Director Michael Mayer, who returns to Broadway this spring with the upcoming Neil Patrick Harris vehicle, Hedwig and the Angry Inch, is known to helm musicals that expose new talent to the theatrical landscape — evident in the Tony Award-winning hit Spring Awakening (for which he was awarded the Tony for Best Direction), the pulsating rock opera American Idiot and the dance-happy musical Thoroughly Modern Millie, which skyrocketed Sutton Foster to superstardom.
Mayer, who also directs for film and television and was at the helm of the NBC musical drama "Smash," is a Tony nominee for A View from the Bridge, Millie and You're a Good Man, Charlie Brown. His directing credits also include Triumph of Love, Side Man, The Lion in the Winter, Uncle Vanya, An Almost Holy Picture, After the Fall, Everyday Rapture, On a Clear Day You Can See Forever and 'night, Mother.
Below, Mayer shares insight on the audition room, qualities that creatives are looking for in an actor and how to break out into the world of directing.
You're known to direct musicals that introduce some brand-new talent into the world, like Spring Awakening and American Idiot…
Michael Mayer: It's so much fun for me to discover talent…
As an actor, how is it possible for one to "burst onto the scene"?
MM: I don't know that you can, as an actor, to tell you the truth. One of the sad truths about the life of an actor is that you are not in control of enough. You can't control how you get cast, but what you can control is the attitude that you bring into the audition room and the attitude you have about yourself. I think that we live in a society that encourages so many artists to label themselves in a very particular way, and I think that we're all encouraged to do that thing that we "do" — that we're known for in that moment… Every artist, including actors, can really be expansive in the way that they think about themselves, [and] I think [it] is all for the good.
I've previously talked with Lindsay Mendez and Ryan Scott Oliver about "breaking types." A lot of young actors say, "I'm this type, and I'm going to audition for this role." Is it better to mold yourself into a type or create your own type?

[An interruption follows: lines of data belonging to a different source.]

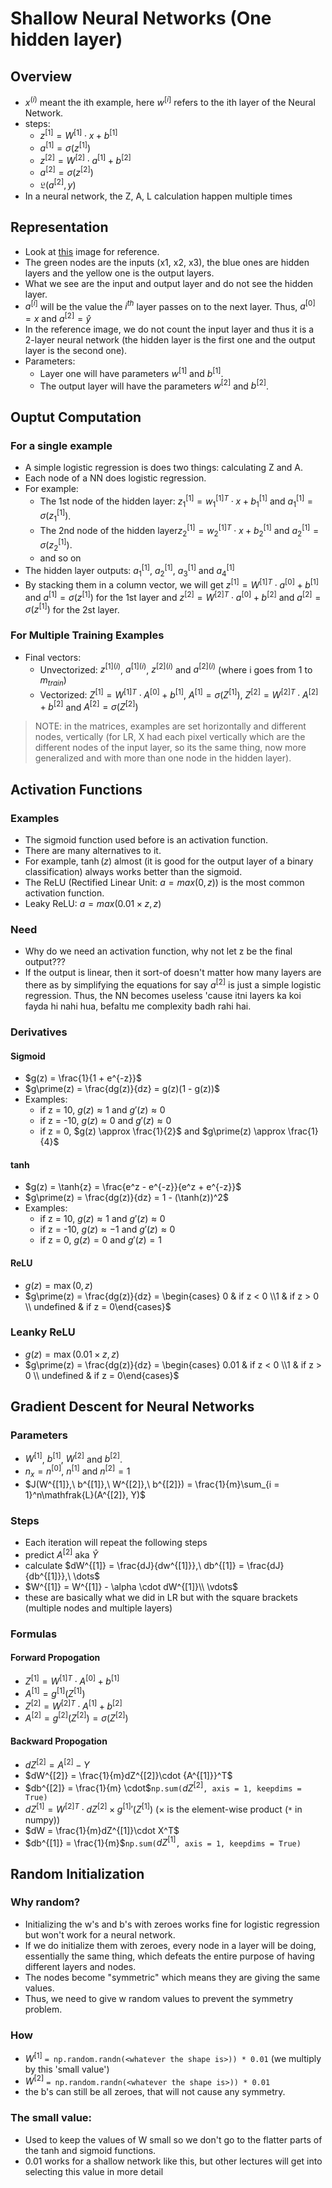 # Shallow Neural Networks (One hidden layer)
## Overview
- $x^{(i)}$ meant the ith example, here $w^{[i]}$ refers to the ith layer of the Neural Network.
- steps:
    - $z^{[1]} = W^{[1]} \cdot x + b^{[1]}$
    - $a^{[1]} = \sigma(z^{[1]})$
    - $z^{[2]} = W^{[2]} \cdot a^{[1]} + b^{[2]}$
    - $a^{[2]} = \sigma(z^{[2]})$
    - $\mathfrak{L}(a^{[2]}, y)$
- In a neural network, the Z, A, L calculation happen multiple times
## Representation
- Look at [this](https://upload.wikimedia.org/wikipedia/commons/thumb/3/3d/Neural_network.svg/600px-Neural_network.svg.png) image for reference.
- The green nodes are the inputs (x1, x2, x3), the blue ones are hidden layers and the yellow one is the output layers.
- What we see are the input and output layer and do not see the hidden layer.
- $a^{[i]}$ will be the value the $i^{th}$ layer passes on to the next layer. Thus, $a^{[0]} = x$ and $a^{[2]} = \hat{y}$
- In the reference image, we do not count the input layer and thus it is a 2-layer neural network (the hidden layer is the first one and the output layer is the second one).
- Parameters:
    - Layer one will have parameters $w^{[1]}$ and $b^{[1]}$.
    - The output layer will have the parameters $w^{[2]}$ and $b^{[2]}$.
## Ouptut Computation
### For a single example
- A simple logistic regression is does two things: calculating Z and A.
- Each node of a NN does logistic regression.
- For example:
    - The 1st node of the hidden layer: $z^{[1]}_1 = {w^{[1]}_1}^{T} \cdot x + b^{[1]}_1$ and $a^{[1]}_1 = \sigma(z^{[1]}_1)$.
    - The 2nd node of the hidden layer$z^{[1]}_2 = {w^{[1]}_2}^{T} \cdot x + b^{[1]}_2$ and $a^{[1]}_2 = \sigma(z^{[1]}_2)$.
    - and so on
- The hidden layer outputs: $a^{[1]}_1$, $a^{[1]}_2$, $a^{[1]}_3$ and $a^{[1]}_4$
- By stacking them in a column vector, we will get $z^{[1]} = {W^{[1]}}^T \cdot a^{[0]} + b^{[1]}$ and $a^{[1]} = \sigma(z^{[1]})$ for the 1st layer and $z^{[2]} = {W^{[2]}}^T \cdot a^{[0]} + b^{[2]}$ and $a^{[2]} = \sigma(z^{[1]})$ for the 2st layer.
### For Multiple Training Examples
- Final vectors:
    - Unvectorized: $z^{[1](i)}$, $a^{[1](i)}$, $z^{[2](i)}$ and $a^{[2](i)}$ (where i goes from $1$ to $m_{train}$)
    - Vectorized: $Z^{[1]} = {W^{[1]}}^T \cdot A^{[0]} + b^{[1]}$, $A^{[1]} = \sigma(Z^{[1]})$, $Z^{[2]} = {W^{[2]}}^T \cdot A^{[2]} + b^{[2]}$ and $A^{[2]} = \sigma(Z^{[2]})$
> NOTE: in the matrices, examples are set horizontally and different nodes, vertically (for LR, X had each pixel vertically which are the different nodes of the input layer, so its the same thing, now more generalized and with more than one node in the hidden layer).
##  Activation Functions
### Examples
- The sigmoid function used before is an activation function.
- There are many alternatives to it.
- For example, $\tanh(z)$ almost (it is good for the output layer of a binary classification) always works better than the sigmoid.
- The ReLU (Rectified Linear Unit: $a = max(0, z))$ is the most common activation function.
- Leaky ReLU: $a = max(0.01 \times z, z)$
### Need
- Why do we need an activation function, why not let z be the final output???
- If the output is linear, then it sort-of doesn't matter how many layers are there as by simplifying the equations for say $a^{[2]}$ is just a simple logistic regression. Thus, the NN becomes useless 'cause itni layers ka koi fayda hi nahi hua, befaltu me complexity badh rahi hai.
### Derivatives
#### Sigmoid
- $g(z) = \frac{1}{1 + e^{-z}}$
- $g\prime(z) = \frac{dg(z)}{dz} = g(z)(1 - g(z))$
- Examples:
    - if z = 10, $g(z) \approx 1$ and $g\prime(z) \approx 0$
    - if z = -10, $g(z) \approx 0$ and $g\prime(z) \approx 0$
    - if z = 0, $g(z) \approx \frac{1}{2}$ and $g\prime(z) \approx \frac{1}{4}$
#### $\tanh$
- $g(z) = \tanh{z} = \frac{e^z - e^{-z}}{e^z + e^{-z}}$
- $g\prime(z) = \frac{dg(z)}{dz} = 1 - (\tanh(z))^2$
- Examples:
    - if z = 10, $g(z) \approx 1$ and $g\prime(z) \approx 0$
    - if z = -10, $g(z) \approx -1$ and $g\prime(z) \approx 0$
    - if z = 0, $g(z) = 0$ and $g\prime(z) = 1$
#### ReLU
- $g(z) = \max(0, z)$
- $g\prime(z) = \frac{dg(z)}{dz} = \begin{cases} 0 & if z < 0 \\1 & if z > 0 \\ undefined & if z = 0\end{cases}$
### Leanky ReLU
- $g(z) = \max(0.01 \times z, z)$
- $g\prime(z) = \frac{dg(z)}{dz} = \begin{cases} 0.01 & if z < 0 \\1 & if z > 0 \\ undefined & if z = 0\end{cases}$
## Gradient Descent for Neural Networks
### Parameters
- $W^{[1]}$, $b^{[1]}$, $W^{[2]}$ and $b^{[2]}$.
- $n_x = n^{[0]}$, $n^{[1]}$ and $n^{[2]} = 1$
- $J(W^{[1]},\ b^{[1]},\ W^{[2]},\ b^{[2]}) = \frac{1}{m}\sum_{i = 1}^n\mathfrak{L}(A^{[2]}, Y)$
### Steps
- Each iteration will repeat the following steps
- predict $A^{[2]}$ aka $\hat{Y}$
- calculate $dW^{[1]} = \frac{dJ}{dw^{[1]}},\ db^{[1]} = \frac{dJ}{db^{[1]}},\ \dots$
- $W^{[1]} = W^{[1]} - \alpha \cdot dW^{[1]}\\ \vdots$
- these are basically what we did in LR but with the square brackets (multiple nodes and multiple layers)
### Formulas
#### Forward Propogation
- $Z^{[1]} = {W^{[1]}}^T \cdot A^{[0]} + b^{[1]}$
- $A^{[1]} = g^{[1]}(Z^{[1]})$
- $Z^{[2]} = {W^{[2]}}^T \cdot A^{[1]} + b^{[2]}$
- $A^{[2]} = g^{[2]}(Z^{[2]}) = \sigma(Z^{[2]})$
#### Backward Propogation
- $dZ^{[2]} = A^{[2]} - Y$
- $dW^{[2]} = \frac{1}{m}dZ^{[2]}\cdot {A^{[1]}}^T$
- $db^{[2]} = \frac{1}{m} \cdot$`np.sum(`$dZ^{[2]}$`, axis = 1, keepdims = True)`
- $dZ^{[1]} = {W^{[2]}}^T\cdot dZ^{[2]} \times g^{[1]}\prime(Z^{[1]})$ ($\times$ is the element-wise product (`*` in numpy))
- $dW = \frac{1}{m}dZ^{[1]}\cdot X^T$
- $db^{[1]} = \frac{1}{m}$`np.sum(`$dZ^{[1]}$`, axis = 1, keepdims = True)`
## Random Initialization
### Why random?
- Initializing the w's and b's with zeroes works fine for logistic regression but won't work for a neural network.
- If we do initialize them with zeroes, every node in a layer will be doing, essentially the same thing, which defeats the entire purpose of having different layers and nodes.
- The nodes become "symmetric" which means they are giving the same values.
- Thus, we need to give w random values to prevent the symmetry problem.
### How
- $W^{[1]}$ `= np.random.randn(<whatever the shape is>)) * 0.01` (we multiply by this 'small value')
- $W^{[2]}$ `= np.random.randn(<whatever the shape is>)) * 0.01`
- the b's can still be all zeroes, that will not cause any symmetry.
### The small value:
- Used to keep the values of W small so we don't go to the flatter parts of the tanh and sigmoid functions.
- 0.01 works for a shallow network like this, but other lectures will get into selecting this value in more detail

MM: That's a good question. I think that "types," in general, are an antiquated concept. They don't tend to interest me a whole lot. In particular, I feel that it is limiting not only to the actors own sense of potential in his or her artistry, but it also limits me in my imaginative capabilities, so I like to play against type whenever I can. I like actors who do that as well… When Jonathan Groff came in for Spring Awakening, he was a typical chorus boy who walked in — that was his experience, he'd been in the chorus, and that's how he presented himself. And, it was through the audition process that I was able to find other levels in him, and it was because of his own unbridled, personal interest in exploring all facets of his personality that I was able to see even more potential in him, so we were a very good match that way. Suddenly, he's a leading man, and that happens very rarely because, I think, of these boxes that people allow themselves to be put into… They're boxes they create for themselves because they look around and see that's how the world works. Unfortunately, that is — too often — how the world works, but I think it's up to all of us as artists to buck against that.